This corpus of legend was always changing and growing, surviving the Reformation and a powerful Protestant critique. The Crusader ‘way of the cross’ evolved, by the fourteenth century, into the tradition of the Via Dolorosa: the route through the streets of the Old City of Jerusalem that Christ took on his final procession to his public execution. The discovery of such sites as the spot where Jesus fell for the third time was ascribed to Empress Helena, although the configuration of the sites (conforming to the traditional narrative of the Stations of the Cross) changed over the centuries, and the locations the modern tourist sees were fixed only as recently as the nineteenth century.

Layer upon layer of popular myth, legend, tradition, pious fantasy and delusion and endlessly repeated second-hand scholarship have accumulated in the sacred geography of the Holy Land over the centuries, like artefacts in an archaeologist’s mound. The facts were lost in the obscurity. The biblical archaeology that began in the nineteenth century, of which Albert Glock was an inheritor, was a Protestant critique of the traditions and legends that had accreted in the course of centuries of pilgrimage by European Christians. The corpus of medieval tradition that began with Helena seemed primitive and pagan to the Protestant sensibility: nineteenth-century biblical archaeology was an attempt to impose the Reformation on how Christians saw the Holy Land. The first notable expedition in this reforming spirit was made by the American biblical scholar Edward Robinson and his colleague Dr Eli Smith, an Arabic-speaking missionary, in two journeys to Palestine, the first and most substantial in 1838, the second in 1852. Robinson is important because he introduced Protestant rationalism, and Protestant piety, into the Western encounter with Palestine. ‘We early adopted two general principles, by which to govern ourselves in our examination of the Holy Land,’ he wrote. ‘The first was, to avoid as far as possible all contact with the convents and the authority of the monks; to examine everywhere for ourselves with the Scriptures in our hands; and to apply for information solely to the native Arab population. The second was, to leave as much as possible the beaten track.’
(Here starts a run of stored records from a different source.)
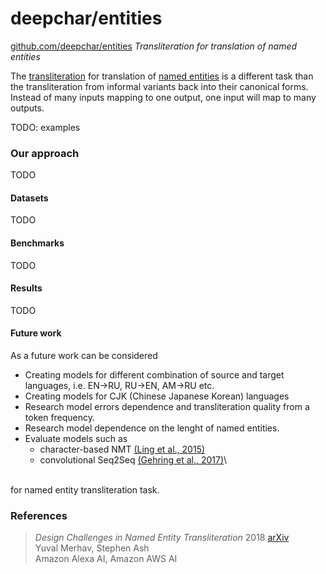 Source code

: # deepchar/entities

[github.com/deepchar/entities](https://github.com/deepchar/entities/) *Transliteration for translation of named entities*

The [transliteration](https://deepchar.github.io/) for translation of [named entities](https://en.wikipedia.org/wiki/Named_entity) is a different task than the transliteration from informal variants back into their canonical forms.  Instead of many inputs mapping to one output, one input will map to many outputs.

TODO: examples

### Our approach

TODO

#### Datasets

TODO

#### Benchmarks

TODO

#### Results

TODO

#### Future work

As a future work can be considered
 - Creating models for different combination of source and target languages, i.e. EN->RU, RU->EN, AM->RU etc.
 - Creating models for CJK (Chinese Japanese Korean) languages
 - Research model errors dependence and transliteration quality from a token frequency.
 - Research model dependence on the lenght of named entities.
 - Evaluate models such as 
    - character-based NMT [(Ling et al., 2015)](https://arxiv.org/pdf/1808.02563.pdf)
    - convolutional Seq2Seq [(Gehring et al., 2017)](https://arxiv.org/pdf/1705.03122.pdf)\
 
 <br/>for named entity transliteration task.
 


### References

> *Design Challenges in Named Entity Transliteration* 2018  [arXiv](https://arxiv.org/abs/1808.02563)  
> Yuval Merhav, Stephen Ash   
> Amazon Alexa AI, Amazon AWS AI

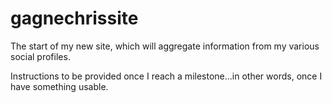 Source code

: gagnechrissite
==============

The start of my new site, which will aggregate information from my various social profiles.

Instructions to be provided once I reach a milestone...in other words, once I have something usable.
Emphatic typography expresses the principle Robinson followed in his three-month journey through the biblical landscape: ‘all ecclesiastical tradition respecting the ancient places in and around Jerusalem and throughout Palestine , IS OF NO VALUE, except so far as it is supported by circumstances known to us from the Scriptures, or from other contemporary testimony’ . This was a radically new approach. For the first time, a respected scholar was able to say and to demonstrate that a good many of these traditions didn’t make sense historically or rationally. Most conspicuously, the complex of shrines inside the Church of the Holy Sepulchre in the Old City of Jerusalem, which it was claimed, contains both the site of the Crucifixion and the tomb of Christ, not to mention the stone on which the body of Christ was anointed for burial and related sacred attractions, is manifestly unrealistic and convincing only when seen through the most powerfully filtered lenses of faith. ‘I am led irresistibly to the conclusion’, he wrote, ‘that the Golgotha and the tomb now shown in the church of the Holy Sepulchre, are not upon the real places of the crucifixion and resurrection of our Lord. The alleged discovery of them by the aged and credulous Helena, like her discovery of the cross, may not improbably have been the work of pious fraud.’
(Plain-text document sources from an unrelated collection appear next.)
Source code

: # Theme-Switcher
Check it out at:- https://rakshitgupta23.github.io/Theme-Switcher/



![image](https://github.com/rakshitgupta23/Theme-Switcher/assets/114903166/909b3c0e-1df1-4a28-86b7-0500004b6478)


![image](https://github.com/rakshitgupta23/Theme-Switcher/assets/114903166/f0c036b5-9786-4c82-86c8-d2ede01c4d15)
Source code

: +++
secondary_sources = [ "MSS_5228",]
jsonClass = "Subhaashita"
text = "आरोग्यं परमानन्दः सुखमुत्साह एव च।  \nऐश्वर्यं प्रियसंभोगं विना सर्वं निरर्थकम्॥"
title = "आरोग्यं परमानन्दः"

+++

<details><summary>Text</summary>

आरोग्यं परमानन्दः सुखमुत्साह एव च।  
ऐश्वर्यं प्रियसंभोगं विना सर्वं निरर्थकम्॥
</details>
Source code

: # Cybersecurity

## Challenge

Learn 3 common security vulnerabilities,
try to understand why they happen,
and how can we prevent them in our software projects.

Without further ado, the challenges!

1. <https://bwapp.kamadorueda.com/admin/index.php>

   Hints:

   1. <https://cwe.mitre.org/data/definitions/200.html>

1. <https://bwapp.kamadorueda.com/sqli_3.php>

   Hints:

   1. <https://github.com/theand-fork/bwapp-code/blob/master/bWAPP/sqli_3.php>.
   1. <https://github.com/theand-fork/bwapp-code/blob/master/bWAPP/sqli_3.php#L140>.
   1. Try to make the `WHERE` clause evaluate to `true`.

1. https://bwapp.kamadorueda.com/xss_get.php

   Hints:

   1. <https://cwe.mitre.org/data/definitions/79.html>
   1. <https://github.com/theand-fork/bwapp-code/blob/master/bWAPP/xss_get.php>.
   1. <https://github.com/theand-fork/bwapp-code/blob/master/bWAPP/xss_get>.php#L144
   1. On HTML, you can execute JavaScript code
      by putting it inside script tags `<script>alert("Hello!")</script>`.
This conclusion was the most publicly sensational of Robinson’s observations, and it was hotly debated for decades afterwards, with the arguments for and against the historicity of the site falling along sectarian lines: the Catholics (who had maintained a stake in the Holy Sepulchre since the Crusades, and therefore had a vested interest) arguing for it, and the Protestants arguing against. (The best current archaeological thinking favours the traditional location of the Holy Sepulchre as the most probable place of the crucifixion.) The whole superstitious business of the Holy Sepulchre, epitomized by the annual spectacle of fairground spirituality in the ceremony of the Holy Fire at Easter, when crowds thronged the church to witness the miracle of a lamp over the tomb of Christ being lit by divine agency, ‘was to a Protestant painful and revolting’.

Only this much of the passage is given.